Initial Commit

2026-02-12 16:50:29 -05:00
commit a1da041f14
74 changed files with 6140 additions and 0 deletions
--- a/openspec/changes/p02-force-fetch-command/.openspec.yaml
+++ b/openspec/changes/p02-force-fetch-command/.openspec.yaml
@@ -0,0 +1,2 @@
+schema: spec-driven
+created: 2026-02-12
--- a/openspec/changes/p02-force-fetch-command/design.md
+++ b/openspec/changes/p02-force-fetch-command/design.md
@@ -0,0 +1,93 @@
+## Context
+
+ClawFort currently performs automated hourly news ingestion through APScheduler (`scheduled_news_fetch()` in `backend/news_service.py`) and the same pipeline handles retries, deduplication, image optimization, and persistence. There is no operator-facing command to run this pipeline on demand.
+
+The change adds an explicit manual trigger path for operations use cases:
+- first-time bootstrap (populate content immediately after setup)
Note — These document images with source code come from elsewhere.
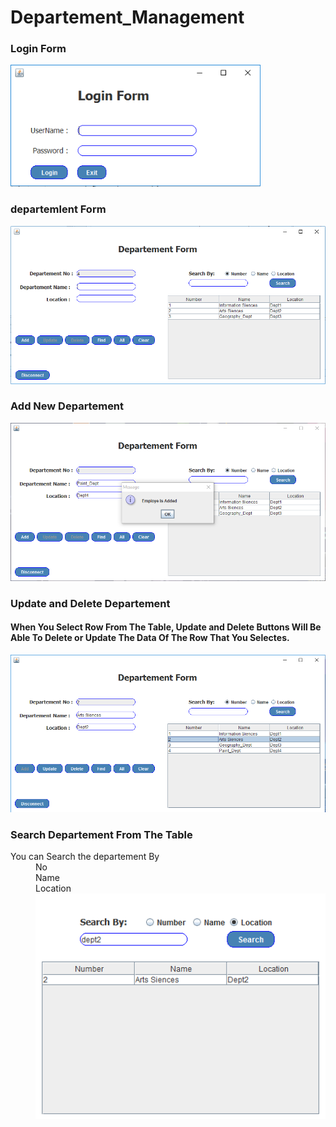 # Departement_Management

<h3>Login Form</h3>
<img src = "images/Login.PNG" width="400">
<br>
<h3>departemlent Form </h3>
<img src = "images/Form.PNG" width="600">
<br>
<h3>Add New Departement</h3>
<img src = "images/add_dept.PNG" width="600">
<br>
<h3>Update and Delete Departement</h3>
<h4> When You Select Row From The Table, Update and Delete Buttons Will Be Able To Delete or Update The Data Of The Row That You Selectes. </h4>
<img src = "images/update.PNG" width="600">
<br>
<h3>Search Departement From The Table</h3>
<dl>
  <dt> You can Search the departement By
  <dd> No
  <dd> Name
  <dd> Location
<img src = "images/search.PNG" width="600">
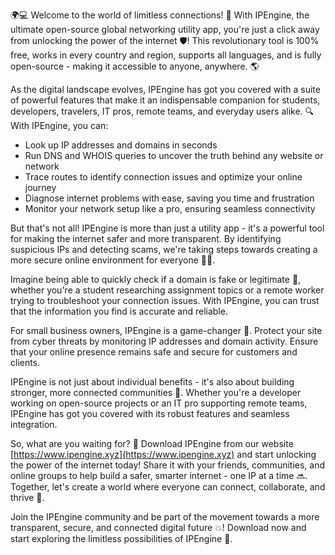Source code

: 🌍💻 Welcome to the world of limitless connections! 🚀 With IPEngine, the ultimate open-source global networking utility app, you're just a click away from unlocking the power of the internet 🛡️! This revolutionary tool is 100% free, works in every country and region, supports all languages, and is fully open-source - making it accessible to anyone, anywhere. 🌎

As the digital landscape evolves, IPEngine has got you covered with a suite of powerful features that make it an indispensable companion for students, developers, travelers, IT pros, remote teams, and everyday users alike. 🔍 With IPEngine, you can:

* Look up IP addresses and domains in seconds
* Run DNS and WHOIS queries to uncover the truth behind any website or network
* Trace routes to identify connection issues and optimize your online journey
* Diagnose internet problems with ease, saving you time and frustration
* Monitor your network setup like a pro, ensuring seamless connectivity

But that's not all! IPEngine is more than just a utility app - it's a powerful tool for making the internet safer and more transparent. By identifying suspicious IPs and detecting scams, we're taking steps towards creating a more secure online environment for everyone 🕵️‍♂️.

Imagine being able to quickly check if a domain is fake or legitimate 🔎, whether you're a student researching assignment topics or a remote worker trying to troubleshoot your connection issues. With IPEngine, you can trust that the information you find is accurate and reliable.

For small business owners, IPEngine is a game-changer 🏢. Protect your site from cyber threats by monitoring IP addresses and domain activity. Ensure that your online presence remains safe and secure for customers and clients.

IPEngine is not just about individual benefits - it's also about building stronger, more connected communities 💪. Whether you're a developer working on open-source projects or an IT pro supporting remote teams, IPEngine has got you covered with its robust features and seamless integration.

So, what are you waiting for? 🤔 Download IPEngine from our website [https://www.ipengine.xyz](https://www.ipengine.xyz) and start unlocking the power of the internet today! Share it with your friends, communities, and online groups to help build a safer, smarter internet - one IP at a time 🔜. Together, let's create a world where everyone can connect, collaborate, and thrive 🌟.

Join the IPEngine community and be part of the movement towards a more transparent, secure, and connected digital future 💥! Download now and start exploring the limitless possibilities of IPEngine 🚀.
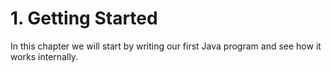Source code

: # 1. Getting Started

In this chapter we will start by writing our first Java program and see how it works internally.

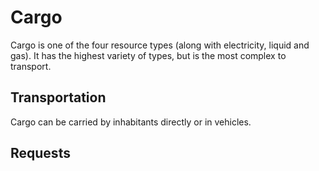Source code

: # Cargo

Cargo is one of the four resource types
(along with electricity, liquid and gas).
It has the highest variety of types,
but is the most complex to transport.

## Transportation
Cargo can be carried by inhabitants directly or in vehicles.

## Requests

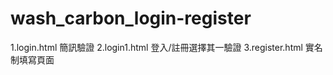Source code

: # wash_carbon_login-register

1.login.html      簡訊驗證 
2.login1.html     登入/註冊選擇其一驗證
3.register.html   實名制填寫頁面
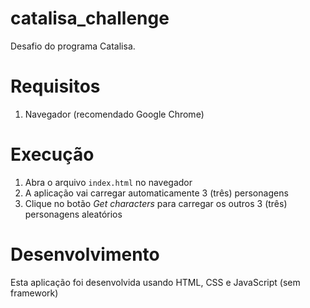 # catalisa_challenge

Desafio do programa Catalisa.

# Requisitos

1. Navegador (recomendado Google Chrome)

# Execução

1. Abra o arquivo `index.html` no navegador
2. A aplicação vai carregar automaticamente 3 (três) personagens
3. Clique no botão *Get characters* para carregar os outros 3 (três) 
personagens aleatórios

# Desenvolvimento

Esta aplicação foi desenvolvida usando HTML, CSS e JavaScript (sem framework)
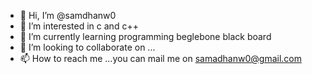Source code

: - 👋 Hi, I’m @samdhanw0
- 👀 I’m interested in c and c++
- 🌱 I’m currently learning programming beglebone black board
- 💞️ I’m looking to collaborate on ...
- 📫 How to reach me ...you can mail me on samadhanw0@gmail.com

<!---
samdhanw0/samdhanw0 is a ✨ special ✨ repository because its `README.md` (this file) appears on your GitHub profile.
You can click the Preview link to take a look at your changes.
--->
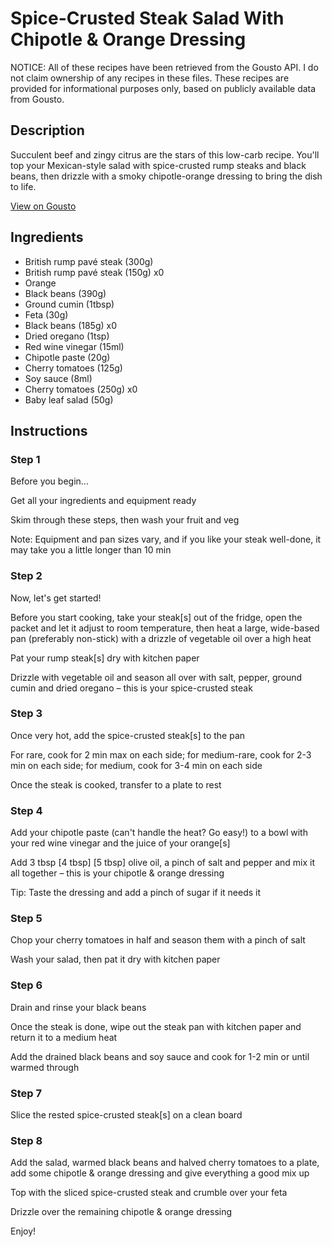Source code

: # Spice-Crusted Steak Salad With Chipotle & Orange Dressing

NOTICE: All of these recipes have been retrieved from the Gousto API. I do not claim ownership of any recipes in these files. These recipes are provided for informational purposes only, based on publicly available data from Gousto.

## Description

Succulent beef and zingy citrus are the stars of this low-carb recipe. You'll top your Mexican-style salad with spice-crusted rump steaks and black beans, then drizzle with a smoky chipotle-orange dressing to bring the dish to life.

[View on Gousto](https://www.gousto.co.uk/recipes/cookbook/10-min-steak-salad-chipotle-orange-dressing)

## Ingredients

- British rump pavé steak (300g)
- British rump pavé steak (150g) x0
- Orange
- Black beans (390g)
- Ground cumin (1tbsp)
- Feta (30g)
- Black beans (185g) x0
- Dried oregano (1tsp)
- Red wine vinegar (15ml)
- Chipotle paste (20g)
- Cherry tomatoes (125g)
- Soy sauce (8ml)
- Cherry tomatoes (250g) x0
- Baby leaf salad (50g)

## Instructions


### Step 1

Before you begin...

Get all your ingredients and equipment ready

Skim through these steps, then wash your fruit and veg

Note: Equipment and pan sizes vary, and if you like your steak well-done, it may take you a little longer than 10 min


### Step 2

Now, let's get started!

Before you start cooking, take your steak[s] out of the fridge, open the packet and let it adjust to room temperature, then heat a large, wide-based pan (preferably non-stick) with a drizzle of vegetable oil over a high heat

Pat your rump steak[s] dry with kitchen paper

Drizzle with vegetable oil and season all over with salt, pepper, ground cumin and dried oregano – this is your spice-crusted steak


### Step 3

Once very hot, add the spice-crusted steak[s] to the pan

For rare, cook for 2 min max on each side; for medium-rare, cook for 2-3 min on each side; for medium, cook for 3-4 min on each side

Once the steak is cooked, transfer to a plate to rest


### Step 4

Add your chipotle paste (can't handle the heat? Go easy!) to a bowl with your red wine vinegar and the juice of your orange[s]

Add 3 tbsp <span class="text-purple">[4 tbsp]</span> <span class="text-danger">[5 tbsp]</span> olive oil, a pinch of salt and pepper and mix it all together – this is your chipotle & orange dressing

Tip: Taste the dressing and add a pinch of sugar if it needs it


### Step 5

Chop your cherry tomatoes in half and season them with a pinch of salt

Wash your salad, then pat it dry with kitchen paper


### Step 6

Drain and rinse your black beans

Once the steak is done, wipe out the steak pan with kitchen paper and return it to a medium heat

Add the drained black beans and soy sauce and cook for 1-2 min or until warmed through


### Step 7

Slice the rested spice-crusted steak[s] on a clean board

### Step 8

Add the salad, warmed black beans and halved cherry tomatoes to a plate, add some chipotle & orange dressing and give everything a good mix up

Top with the sliced spice-crusted steak and crumble over your feta

Drizzle over the remaining chipotle & orange dressing

Enjoy!

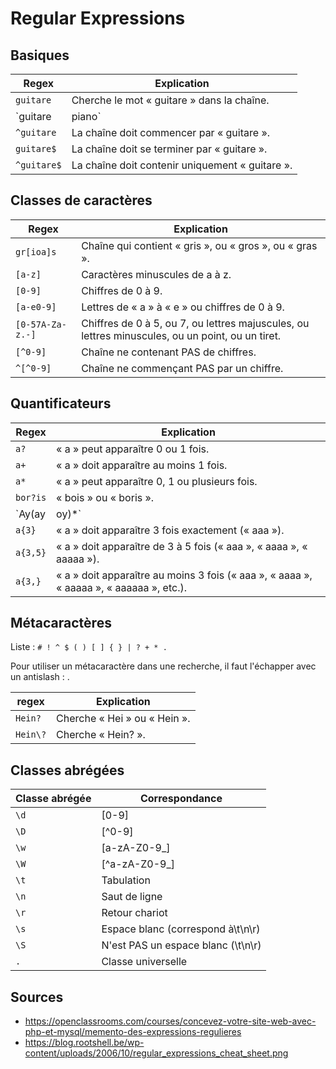 # Regular Expressions

## Basiques

| Regex           | Explication                                     |
|-----------------|-------------------------------------------------|
| `guitare`       | Cherche le mot « guitare » dans la chaîne.      |
| `guitare|piano` | Cherche le mot « guitare » OU « piano ».        |
| `^guitare`      | La chaîne doit commencer par « guitare ».       |
| `guitare$`      | La chaîne doit se terminer par « guitare ».     |
| `^guitare$`     | La chaîne doit contenir uniquement « guitare ». |

## Classes de caractères

| Regex            | Explication                                                                                      |
|------------------|--------------------------------------------------------------------------------------------------|
| `gr[ioa]s`       | Chaîne qui contient « gris », ou « gros », ou « gras ».                                          |
| `[a-z]`          | Caractères minuscules de a à z.                                                                  |
| `[0-9]`          | Chiffres de 0 à 9.                                                                               |
| `[a-e0-9]`       | Lettres de « a » à « e » ou chiffres de 0 à 9.                                                   |
| `[0-57A-Za-z.-]` | Chiffres de 0 à 5, ou 7, ou lettres majuscules, ou lettres minuscules, ou un point, ou un tiret. |
| `[^0-9]`         | Chaîne ne contenant PAS de chiffres.                                                             |
| `^[^0-9]`        | Chaîne ne commençant PAS par un chiffre.                                                         |

## Quantificateurs

| Regex        | Explication                                                                             |
|--------------|-----------------------------------------------------------------------------------------|
| `a?`         | « a » peut apparaître 0 ou 1 fois.                                                      |
| `a+`         | « a » doit apparaître au moins 1 fois.                                                  |
| `a*`         | « a » peut apparaître 0, 1 ou plusieurs fois.                                           |
| `bor?is`     | « bois » ou « boris ».                                                                  |
| `Ay(ay|oy)*` | Fonctionne pour Ay, Ayay, Ayoy, Ayayayoyayayoyayoyoyoy, etc.                            |
| `a{3}`       | « a » doit apparaître 3 fois exactement (« aaa »).                                      |
| `a{3,5}`     | « a » doit apparaître de 3 à 5 fois (« aaa », « aaaa », « aaaaa »).                     |
| `a{3,}`      | « a » doit apparaître au moins 3 fois (« aaa », « aaaa », « aaaaa », « aaaaaa », etc.). |

## Métacaractères

Liste : `# ! ^ $ ( ) [ ] { } | ? + * .`

Pour utiliser un métacaractère dans une recherche, il faut l'échapper avec un antislash : \.

| regex    | Explication                  |
|----------|------------------------------|
| `Hein?`  | Cherche « Hei » ou « Hein ». |
| `Hein\?` | Cherche « Hein? ».           |

## Classes abrégées

| Classe abrégée   | Correspondance                     |
|------------------|------------------------------------|
| `\d`             | [0-9]                              |
| `\D`             | [^0-9]                             |
| `\w`             | [a-zA-Z0-9_]                       |
| `\W`             | [^a-zA-Z0-9_]                      |
| `\t`             | Tabulation                         |
| `\n`             | Saut de ligne                      |
| `\r`             | Retour chariot                     |
| `\s`             | Espace blanc (correspond à\t\n\r)  |
| `\S`             | N'est PAS un espace blanc (\t\n\r) |
| `.`              | Classe universelle                 |


## Sources

- https://openclassrooms.com/courses/concevez-votre-site-web-avec-php-et-mysql/memento-des-expressions-regulieres
- https://blog.rootshell.be/wp-content/uploads/2006/10/regular_expressions_cheat_sheet.png
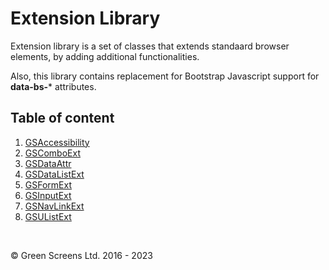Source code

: # Extension Library

Extension library is a set of classes that extends standaard browser elements, by adding additional functionalities.

Also, this library contains replacement for Bootstrap Javascript support for **data-bs-*** attributes.

## Table of content

1. [GSAccessibility](./GSAccessibility.md)
2. [GSComboExt](./GSComboExt.md)
3. [GSDataAttr](./GSDataAttr.md)
4. [GSDataListExt](./GSDataListExt.md)
5. [GSFormExt](./GSFormExt.md)
6. [GSInputExt](./GSInputExt.md)
7. [GSNavLinkExt](./GSNavLinkExt.md)
8. [GSUListExt](./GSUListExt.md)
<br>

&copy; Green Screens Ltd. 2016 - 2023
+- recovery after failed external API calls
+- ad-hoc operational refresh without waiting for scheduler cadence
+
+Constraints:
+- Reuse existing fetch pipeline to avoid logic drift
+- Keep behavior idempotent with existing duplicate detection
+- Preserve scheduler behavior; manual runs must not mutate scheduler configuration
+
+## Goals / Non-Goals
+
+**Goals:**
+- Provide a Python command to force an immediate news fetch.
+- Reuse existing retry, dedup, and storage logic.
+- Return clear terminal output and process exit status for automation.
+- Keep command safe to run repeatedly.
+
+**Non-Goals:**
+- Replacing APScheduler-based hourly fetch.
+- Introducing new API endpoints for manual triggering.
+- Changing data schema or retention policy.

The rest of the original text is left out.